Het trok meteen mijn aandacht, die intrigerende installatie van wit metaal. Twee trappen reikten vanuit het zomergras een paar meter omhoog en ontmoetten elkaar op het hoogste punt. Precies daar, in het midden van de constructie, konden twee mensen tegenover elkaar plaatsnemen.
Van alles wat ik had gezien op het festivalterrein was deze opvallende trap het meest uitnodigend. Ik moest en zou omhoog, richting de blauwe hemel, waar de open ruimte lonkte. Volgens het programmaboekje hoorde op één van de krukjes een festivalfilosoof te zitten; iemand die ‘overzichtelijke gesprekken’ voerde met nieuwsgierige geesten. Maar filosofen moeten ook wel eens hun dorst lessen (of de gevolgen daarvan lozen), daarom had ik het rijk alleen.
Eenmaal boven draaide ik traag 360 graden rond om van het kleurrijke panorama te genieten. Het bleek een stille sensatie om als toeschouwer opgetild te zijn uit de bewegende festivalmassa, al maakte het me ook wat wiebelig. Net toen mijn handen het koele metaal vastpakten en mijn billen rust vonden op het krukje, kwam er aan de andere kant een meisje de trap op. Een beetje verlegen ging ze zitten, maar ze stelde meteen een rake vraag: “Weet jij iets van de ziel der dingen?”
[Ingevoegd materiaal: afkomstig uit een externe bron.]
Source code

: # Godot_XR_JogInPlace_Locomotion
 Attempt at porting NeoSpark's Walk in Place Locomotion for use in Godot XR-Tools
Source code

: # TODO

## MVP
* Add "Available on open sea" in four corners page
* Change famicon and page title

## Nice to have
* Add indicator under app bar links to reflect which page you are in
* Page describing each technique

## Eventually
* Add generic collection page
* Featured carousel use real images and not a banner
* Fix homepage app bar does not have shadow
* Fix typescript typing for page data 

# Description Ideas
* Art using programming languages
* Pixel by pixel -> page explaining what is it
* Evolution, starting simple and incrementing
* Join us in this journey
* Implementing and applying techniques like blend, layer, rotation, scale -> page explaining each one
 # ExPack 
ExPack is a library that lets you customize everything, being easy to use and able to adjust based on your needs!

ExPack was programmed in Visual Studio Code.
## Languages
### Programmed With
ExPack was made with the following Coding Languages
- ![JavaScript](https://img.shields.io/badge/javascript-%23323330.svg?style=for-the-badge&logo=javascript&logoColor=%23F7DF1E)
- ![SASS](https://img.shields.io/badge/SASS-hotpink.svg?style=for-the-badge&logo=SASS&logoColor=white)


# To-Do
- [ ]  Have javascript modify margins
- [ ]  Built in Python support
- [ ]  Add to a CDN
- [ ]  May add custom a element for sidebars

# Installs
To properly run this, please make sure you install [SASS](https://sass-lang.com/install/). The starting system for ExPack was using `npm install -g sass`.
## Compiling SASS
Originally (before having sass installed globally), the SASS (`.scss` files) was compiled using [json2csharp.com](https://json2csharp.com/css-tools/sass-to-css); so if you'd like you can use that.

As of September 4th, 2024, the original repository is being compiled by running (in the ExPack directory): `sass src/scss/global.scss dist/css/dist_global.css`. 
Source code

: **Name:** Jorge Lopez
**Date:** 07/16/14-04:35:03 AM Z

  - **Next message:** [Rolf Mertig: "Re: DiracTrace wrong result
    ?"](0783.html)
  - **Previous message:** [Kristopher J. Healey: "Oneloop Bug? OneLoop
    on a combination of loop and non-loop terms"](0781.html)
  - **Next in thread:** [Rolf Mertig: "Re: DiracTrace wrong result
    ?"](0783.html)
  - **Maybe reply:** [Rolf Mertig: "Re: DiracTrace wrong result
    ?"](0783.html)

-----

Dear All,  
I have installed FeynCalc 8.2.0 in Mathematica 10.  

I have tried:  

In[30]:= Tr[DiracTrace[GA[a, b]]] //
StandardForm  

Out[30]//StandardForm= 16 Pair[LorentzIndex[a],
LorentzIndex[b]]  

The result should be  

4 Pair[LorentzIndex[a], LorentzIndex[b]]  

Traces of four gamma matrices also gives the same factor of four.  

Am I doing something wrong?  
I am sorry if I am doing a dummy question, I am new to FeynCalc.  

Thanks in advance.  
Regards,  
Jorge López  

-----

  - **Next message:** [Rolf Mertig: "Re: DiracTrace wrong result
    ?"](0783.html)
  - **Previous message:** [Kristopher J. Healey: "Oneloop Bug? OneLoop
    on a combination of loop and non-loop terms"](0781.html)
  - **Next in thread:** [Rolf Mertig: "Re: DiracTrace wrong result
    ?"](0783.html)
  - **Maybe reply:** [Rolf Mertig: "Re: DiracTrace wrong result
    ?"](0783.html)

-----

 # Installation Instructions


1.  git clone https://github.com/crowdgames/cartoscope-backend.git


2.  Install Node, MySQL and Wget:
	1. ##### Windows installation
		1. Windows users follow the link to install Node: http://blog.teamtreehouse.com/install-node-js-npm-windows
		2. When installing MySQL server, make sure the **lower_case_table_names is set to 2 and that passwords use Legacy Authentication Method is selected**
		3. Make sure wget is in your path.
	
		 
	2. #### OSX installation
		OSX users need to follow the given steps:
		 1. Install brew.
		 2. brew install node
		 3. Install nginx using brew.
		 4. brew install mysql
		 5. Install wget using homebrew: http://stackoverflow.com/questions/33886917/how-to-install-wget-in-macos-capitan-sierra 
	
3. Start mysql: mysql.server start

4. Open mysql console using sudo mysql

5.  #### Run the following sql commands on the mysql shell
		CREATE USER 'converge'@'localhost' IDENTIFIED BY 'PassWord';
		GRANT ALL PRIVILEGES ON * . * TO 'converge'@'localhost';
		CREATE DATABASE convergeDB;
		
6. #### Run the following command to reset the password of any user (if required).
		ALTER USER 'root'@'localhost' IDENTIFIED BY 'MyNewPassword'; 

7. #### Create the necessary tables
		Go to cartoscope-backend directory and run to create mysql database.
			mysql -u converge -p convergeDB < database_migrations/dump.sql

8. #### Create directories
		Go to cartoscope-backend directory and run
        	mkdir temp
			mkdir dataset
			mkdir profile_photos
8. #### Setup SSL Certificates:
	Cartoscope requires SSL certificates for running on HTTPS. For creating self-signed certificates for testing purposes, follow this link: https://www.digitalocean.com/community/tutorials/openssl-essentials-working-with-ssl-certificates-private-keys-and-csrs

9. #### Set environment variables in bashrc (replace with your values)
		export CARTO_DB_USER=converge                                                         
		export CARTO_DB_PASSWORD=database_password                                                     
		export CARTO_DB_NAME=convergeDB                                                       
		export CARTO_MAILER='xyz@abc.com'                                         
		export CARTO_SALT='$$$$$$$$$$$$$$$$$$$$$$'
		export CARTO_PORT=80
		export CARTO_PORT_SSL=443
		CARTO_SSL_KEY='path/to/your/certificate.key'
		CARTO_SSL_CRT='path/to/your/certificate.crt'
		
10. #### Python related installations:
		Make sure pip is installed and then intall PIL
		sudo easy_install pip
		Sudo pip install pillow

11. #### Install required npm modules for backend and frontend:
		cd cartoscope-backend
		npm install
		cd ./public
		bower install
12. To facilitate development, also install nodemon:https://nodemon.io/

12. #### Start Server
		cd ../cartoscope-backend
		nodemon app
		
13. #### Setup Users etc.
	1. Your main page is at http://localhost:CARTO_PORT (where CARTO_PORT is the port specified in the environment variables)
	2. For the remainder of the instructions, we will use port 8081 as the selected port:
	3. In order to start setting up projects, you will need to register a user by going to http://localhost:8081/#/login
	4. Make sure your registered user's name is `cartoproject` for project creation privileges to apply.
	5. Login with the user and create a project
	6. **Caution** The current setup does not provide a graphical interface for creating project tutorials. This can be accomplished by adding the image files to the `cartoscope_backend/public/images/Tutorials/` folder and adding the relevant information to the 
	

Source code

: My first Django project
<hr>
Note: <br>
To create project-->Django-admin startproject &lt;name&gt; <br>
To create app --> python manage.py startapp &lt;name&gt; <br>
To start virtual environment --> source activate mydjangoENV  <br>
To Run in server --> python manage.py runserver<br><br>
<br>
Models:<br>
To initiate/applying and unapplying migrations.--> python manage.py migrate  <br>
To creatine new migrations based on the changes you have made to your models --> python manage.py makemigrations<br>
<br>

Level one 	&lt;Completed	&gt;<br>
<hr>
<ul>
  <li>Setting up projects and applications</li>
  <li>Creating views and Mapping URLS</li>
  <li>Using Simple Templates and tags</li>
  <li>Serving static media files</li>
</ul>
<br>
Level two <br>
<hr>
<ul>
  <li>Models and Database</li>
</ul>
Haar open blik peilde de mijne, al wachtte ze mijn antwoord niet af. “Soms voel ik me net een kat die achter zijn eigen staart aan rent”, bekende ze. “Hoe dieper ik nadenk over het mysterie waarin we leven, hoe meer mijn gedachten doordraaien. Want altijd als ik een tipje te pakken heb, als ik meen mezelf en de wereld te doorgronden, dan ontglipt het me weer. Daarom werkt filosoferen volgens mij averechts. Al die vragen en mogelijke antwoorden remmen de overgave aan het leven zelf.” Ze pauzeerde even en keek me schuin aan. Ik wilde vragen: waarom? Maar iets hield me tegen.
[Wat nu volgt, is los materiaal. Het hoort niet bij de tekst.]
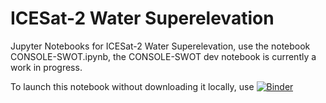 # ICESat-2 Water Superelevation
Jupyter Notebooks for ICESat-2 Water Superelevation, use the notebook CONSOLE-SWOT.ipynb, the CONSOLE-SWOT dev notebook is currently a work in progress.

To launch this notebook without downloading it locally, use [![Binder](https://mybinder.org/badge_logo.svg)](https://mybinder.org/v2/gh/jameshgrn/IS2_Water_SE/HEAD?labpath=https%3A%2F%2Fgithub.com%2Fjameshgrn%2FIS2_Water_SE%2Fblob%2Fmain%2FConsole-SWOT.ipynb)
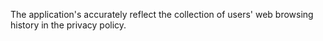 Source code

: The application's accurately reflect the collection of users' web browsing history in the privacy policy. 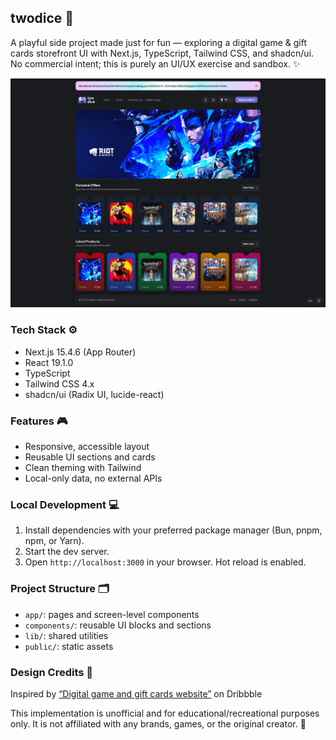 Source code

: 
## twodice 🎲

A playful side project made just for fun — exploring a digital game & gift cards storefront UI with Next.js, TypeScript, Tailwind CSS, and shadcn/ui. No commercial intent; this is purely an UI/UX exercise and sandbox. ✨

![Demo](./demo.png)

### Tech Stack ⚙️
- Next.js 15.4.6 (App Router)
- React 19.1.0
- TypeScript
- Tailwind CSS 4.x
- shadcn/ui (Radix UI, lucide-react)

### Features 🎮
- Responsive, accessible layout
- Reusable UI sections and cards
- Clean theming with Tailwind
- Local-only data, no external APIs

### Local Development 💻
1. Install dependencies with your preferred package manager (Bun, pnpm, npm, or Yarn).
2. Start the dev server.
3. Open `http://localhost:3000` in your browser. Hot reload is enabled.

### Project Structure 🗂️
- `app/`: pages and screen-level components
- `components/`: reusable UI blocks and sections
- `lib/`: shared utilities
- `public/`: static assets

### Design Credits 🙏
Inspired by [“Digital game and gift cards website”](https://dribbble.com/shots/23553676-Digital-game-and-gift-cards-website) on Dribbble

This implementation is unofficial and for educational/recreational purposes only. It is not affiliated with any brands, games, or the original creator. 📌

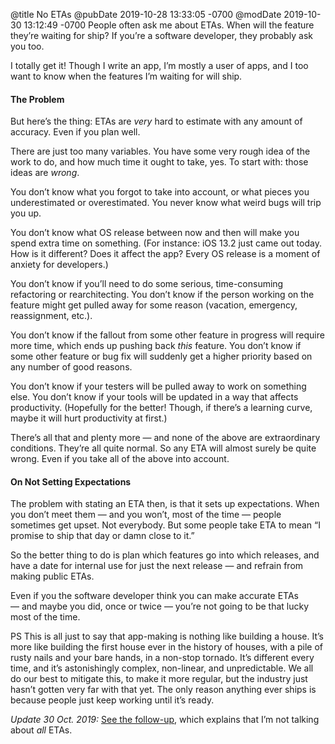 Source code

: @title No ETAs
@pubDate 2019-10-28 13:33:05 -0700
@modDate 2019-10-30 13:12:49 -0700
People often ask me about ETAs. When will the feature they’re waiting for ship? If you’re a software developer, they probably ask you too.

I totally get it! Though I write an app, I’m mostly a user of apps, and I too want to know when the features I’m waiting for will ship.

#### The Problem

But here’s the thing: ETAs are _very_ hard to estimate with any amount of accuracy. Even if you plan well.

There are just too many variables. You have some very rough idea of the work to do, and how much time it ought to take, yes. To start with: those ideas are _wrong_.

You don’t know what you forgot to take into account, or what pieces you underestimated or overestimated. You never know what weird bugs will trip you up.

You don’t know what OS release between now and then will make you spend extra time on something. (For instance: iOS 13.2 just came out today. How is it different? Does it affect the app? Every OS release is a moment of anxiety for developers.)

You don’t know if you’ll need to do some serious, time-consuming refactoring or rearchitecting. You don’t know if the person working on the feature might get pulled away for some reason (vacation, emergency, reassignment, etc.).

You don’t know if the fallout from some other feature in progress will require more time, which ends up pushing back _this_ feature. You don’t know if some other feature or bug fix will suddenly get a higher priority based on any number of good reasons.

You don’t know if your testers will be pulled away to work on something else. You don’t know if your tools will be updated in a way that affects productivity. (Hopefully for the better! Though, if there’s a learning curve, maybe it will hurt productivity at first.)

There’s all that and plenty more — and none of the above are extraordinary conditions. They’re all quite normal. So any ETA will almost surely be quite wrong. Even if you take all of the above into account.

#### On Not Setting Expectations

The problem with stating an ETA then, is that it sets up expectations. When you don’t meet them — and you won’t, most of the time — people sometimes get upset. Not everybody. But some people take ETA to mean “I promise to ship that day or damn close to it.”

So the better thing to do is plan which features go into which releases, and have a date for internal use for just the next release — and refrain from making public ETAs.

Even if you the software developer think you can make accurate ETAs — and maybe you did, once or twice — you’re not going to be that lucky most of the time.

PS This is all just to say that app-making is nothing like building a house. It’s more like building the first house ever in the history of houses, with a pile of rusty nails and your bare hands, in a non-stop tornado. It’s different every time, and it’s astonishingly complex, non-linear, and unpredictable. We all do our best to mitigate this, to make it more regular, but the industry just hasn’t gotten very far with that yet. The only reason anything ever ships is because people just keep working until it’s ready.

<i>Update 30 Oct. 2019:</i> [See the follow-up](https://inessential.com/2019/10/30/etas_follow_up), which explains that I’m not talking about *all* ETAs.
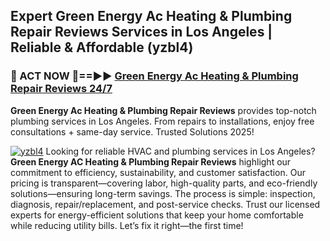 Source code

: ## Expert Green Energy Ac Heating & Plumbing Repair Reviews Services in Los Angeles | Reliable & Affordable (yzbl4)  

<h3>🚿 ACT NOW 🌟==►► <a href="https://tinyurl.com/2ne6vx2x" rel="nofollow">Green Energy Ac Heating & Plumbing Repair Reviews 24/7</a></h3>

**Green Energy Ac Heating & Plumbing Repair Reviews** provides top-notch plumbing services in Los Angeles. From repairs to installations, enjoy free consultations + same-day service. Trusted Solutions 2025!

[![yzbl4](https://i.imgur.com/4PFF4AK.jpeg)](https://tinyurl.com/2ne6vx2x)
Looking for reliable HVAC and plumbing services in Los Angeles? **Green Energy AC Heating & Plumbing Repair Reviews** highlight our commitment to efficiency, sustainability, and customer satisfaction. Our pricing is transparent—covering labor, high-quality parts, and eco-friendly solutions—ensuring long-term savings. The process is simple: inspection, diagnosis, repair/replacement, and post-service checks. Trust our licensed experts for energy-efficient solutions that keep your home comfortable while reducing utility bills. Let’s fix it right—the first time! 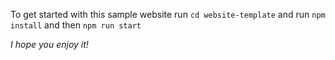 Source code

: To get started with this sample website 
run `cd website-template` and run `npm install`
and then `npm run start`

*I hope you enjoy it!*
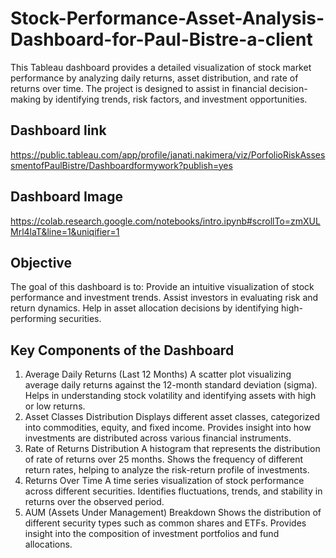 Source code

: # Stock-Performance-Asset-Analysis-Dashboard-for-Paul-Bistre-a-client
This Tableau dashboard provides a detailed visualization of stock market performance by analyzing daily returns, asset distribution, and rate of returns over time. The project is designed to assist in financial decision-making by identifying trends, risk factors, and investment opportunities.
## Dashboard link
https://public.tableau.com/app/profile/janati.nakimera/viz/PorfolioRiskAssessmentofPaulBistre/Dashboardformywork?publish=yes
## Dashboard Image
https://colab.research.google.com/notebooks/intro.ipynb#scrollTo=zmXULMrl4laT&line=1&uniqifier=1
## Objective
The goal of this dashboard is to:
Provide an intuitive visualization of stock performance and investment trends.
Assist investors in evaluating risk and return dynamics.
Help in asset allocation decisions by identifying high-performing securities.
## Key Components of the Dashboard
1. Average Daily Returns (Last 12 Months)
A scatter plot visualizing average daily returns against the 12-month standard deviation (sigma).
Helps in understanding stock volatility and identifying assets with high or low returns.
2. Asset Classes Distribution
Displays different asset classes, categorized into commodities, equity, and fixed income.
Provides insight into how investments are distributed across various financial instruments.
3. Rate of Returns Distribution
A histogram that represents the distribution of rate of returns over 25 months.
Shows the frequency of different return rates, helping to analyze the risk-return profile of investments.
4. Returns Over Time
A time series visualization of stock performance across different securities.
Identifies fluctuations, trends, and stability in returns over the observed period.
5. AUM (Assets Under Management) Breakdown
Shows the distribution of different security types such as common shares and ETFs.
Provides insight into the composition of investment portfolios and fund allocations.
Ze leek mijn gedachten te raden. “De ziel der dingen is nauwelijks te bevatten met het hoofd”, vervolgde ze. “De moed om van binnenuit te voelen, daar gaat het om. Van liefde en blijdschap tot pijn en verdriet. Alles wat ons oprecht in het hart raakt, herinnert ons aan wie we zijn. Hoe opener ons hart, hoe meer de bezieling stroomt. Maar vaak overstemt ons hoofd de essentie door alles te willen onderzoeken, bevragen, uitmeten, berekenen en verklaren. We zijn voortdurend druk met invullen, terwijl het onbeschrijflijke ons de antwoorden in stilte geeft. Net zoals het ongezegde in een blik of gebaar ons feilloos laat voelen waar het in wezen om draait.”
Haar warme handen vonden de mijne op het koele metaal en onze ogen spiegelden elkaar. Daarna waren we samen stil, in een onzichtbare bubbel waarin alles klopte. Mijn hart nog het meest. Of dat meisje daar nu werkelijk was of niet, het was op die stralend witte trap onder de blauwe hemel, te midden van alle andere loslopende festivalgangers, dat ik me meer dan ooit verbonden voelde.
NB: De installatie voor ‘overzichtelijke gesprekken’ is ontworpen door Oscar Prinsen van het Instituut voor de Loslopende Mens.